:: WHAT THE TASK ASKS ::
A single number is the answer: the count of lines in the records that hold the word "updates".

:: RECORDS SHOWN ::
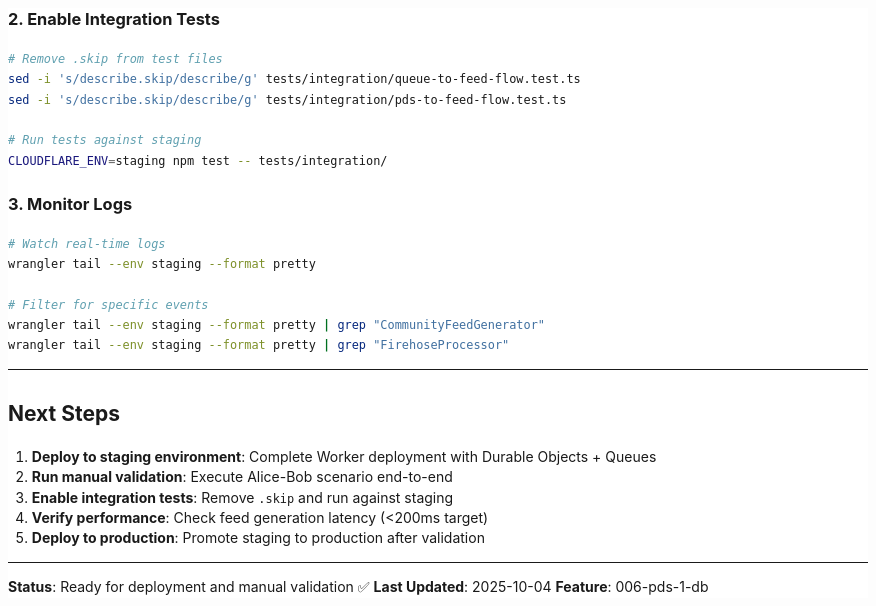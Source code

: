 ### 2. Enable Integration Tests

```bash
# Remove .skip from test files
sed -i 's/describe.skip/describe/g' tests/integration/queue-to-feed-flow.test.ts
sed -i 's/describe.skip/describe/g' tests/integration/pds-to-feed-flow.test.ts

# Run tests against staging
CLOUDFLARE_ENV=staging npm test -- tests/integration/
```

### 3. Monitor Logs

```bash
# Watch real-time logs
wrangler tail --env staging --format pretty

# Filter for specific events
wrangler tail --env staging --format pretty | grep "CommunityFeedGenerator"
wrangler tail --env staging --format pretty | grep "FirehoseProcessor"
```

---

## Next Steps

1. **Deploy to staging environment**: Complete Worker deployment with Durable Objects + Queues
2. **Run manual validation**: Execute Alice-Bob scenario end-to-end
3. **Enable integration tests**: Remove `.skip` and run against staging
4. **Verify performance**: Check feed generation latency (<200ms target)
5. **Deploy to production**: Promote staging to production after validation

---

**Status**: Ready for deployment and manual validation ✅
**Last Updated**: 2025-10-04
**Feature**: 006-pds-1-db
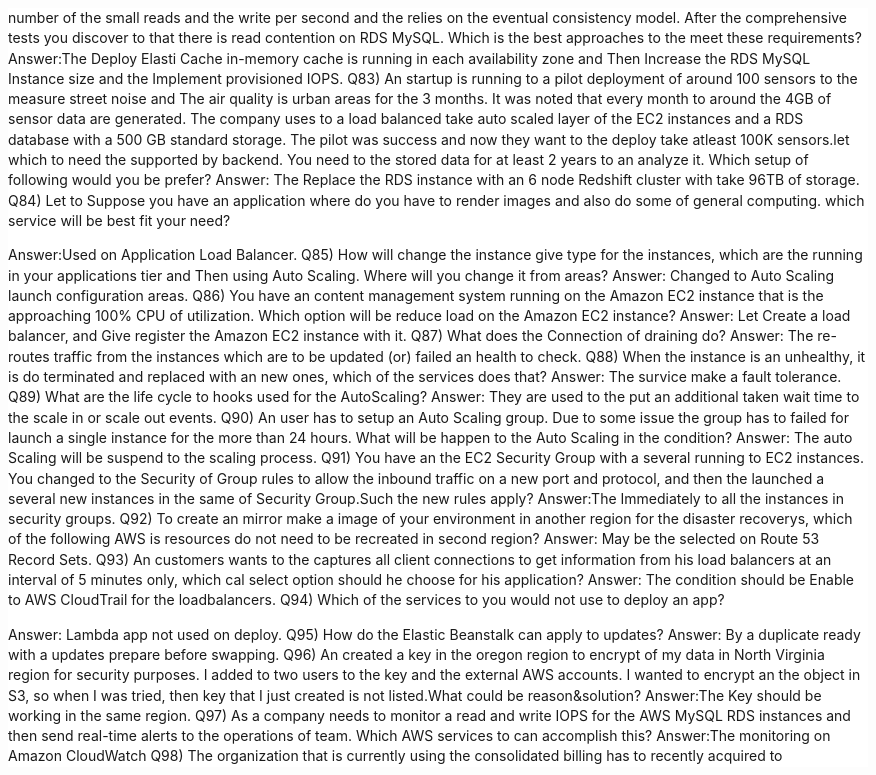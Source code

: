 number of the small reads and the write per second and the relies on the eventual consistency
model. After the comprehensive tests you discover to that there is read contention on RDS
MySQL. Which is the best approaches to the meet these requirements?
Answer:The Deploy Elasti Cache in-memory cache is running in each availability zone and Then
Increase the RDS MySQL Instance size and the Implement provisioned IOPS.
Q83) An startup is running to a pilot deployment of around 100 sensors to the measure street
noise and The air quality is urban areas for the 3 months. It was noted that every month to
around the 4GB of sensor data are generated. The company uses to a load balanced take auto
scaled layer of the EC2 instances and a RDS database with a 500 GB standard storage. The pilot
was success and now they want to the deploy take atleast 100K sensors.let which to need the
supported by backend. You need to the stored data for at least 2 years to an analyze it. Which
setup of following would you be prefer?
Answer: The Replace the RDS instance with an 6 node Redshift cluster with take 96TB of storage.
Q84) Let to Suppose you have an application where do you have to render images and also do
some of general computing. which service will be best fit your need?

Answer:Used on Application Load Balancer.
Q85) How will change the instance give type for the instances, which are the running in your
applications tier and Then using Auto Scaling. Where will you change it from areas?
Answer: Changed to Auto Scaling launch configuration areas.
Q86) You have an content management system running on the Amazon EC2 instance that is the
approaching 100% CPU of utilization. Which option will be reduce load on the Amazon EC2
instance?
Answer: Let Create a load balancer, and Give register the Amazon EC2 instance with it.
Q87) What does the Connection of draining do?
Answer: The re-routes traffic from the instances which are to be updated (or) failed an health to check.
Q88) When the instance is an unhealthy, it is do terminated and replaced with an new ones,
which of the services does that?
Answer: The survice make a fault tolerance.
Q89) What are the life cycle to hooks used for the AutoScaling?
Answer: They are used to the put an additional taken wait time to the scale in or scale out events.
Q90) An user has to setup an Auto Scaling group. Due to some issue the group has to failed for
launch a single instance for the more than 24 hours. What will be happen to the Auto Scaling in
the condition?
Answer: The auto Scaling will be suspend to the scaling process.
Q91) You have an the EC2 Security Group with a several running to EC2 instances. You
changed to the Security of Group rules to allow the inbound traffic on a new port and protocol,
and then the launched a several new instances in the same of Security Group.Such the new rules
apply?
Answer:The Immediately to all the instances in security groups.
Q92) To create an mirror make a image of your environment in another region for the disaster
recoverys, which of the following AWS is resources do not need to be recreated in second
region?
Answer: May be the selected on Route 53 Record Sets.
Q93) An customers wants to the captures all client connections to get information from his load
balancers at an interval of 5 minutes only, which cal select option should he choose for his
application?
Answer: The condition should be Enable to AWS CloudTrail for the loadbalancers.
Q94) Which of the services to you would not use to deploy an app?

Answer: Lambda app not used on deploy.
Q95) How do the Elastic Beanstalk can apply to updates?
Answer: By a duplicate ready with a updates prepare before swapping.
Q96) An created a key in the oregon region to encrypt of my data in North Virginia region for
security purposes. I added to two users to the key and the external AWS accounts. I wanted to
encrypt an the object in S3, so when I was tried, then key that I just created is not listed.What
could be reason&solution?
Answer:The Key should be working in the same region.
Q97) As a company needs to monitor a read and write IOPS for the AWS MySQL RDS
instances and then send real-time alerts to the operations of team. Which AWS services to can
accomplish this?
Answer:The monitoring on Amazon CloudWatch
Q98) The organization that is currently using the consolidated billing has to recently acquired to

:: OUTPUT ::
2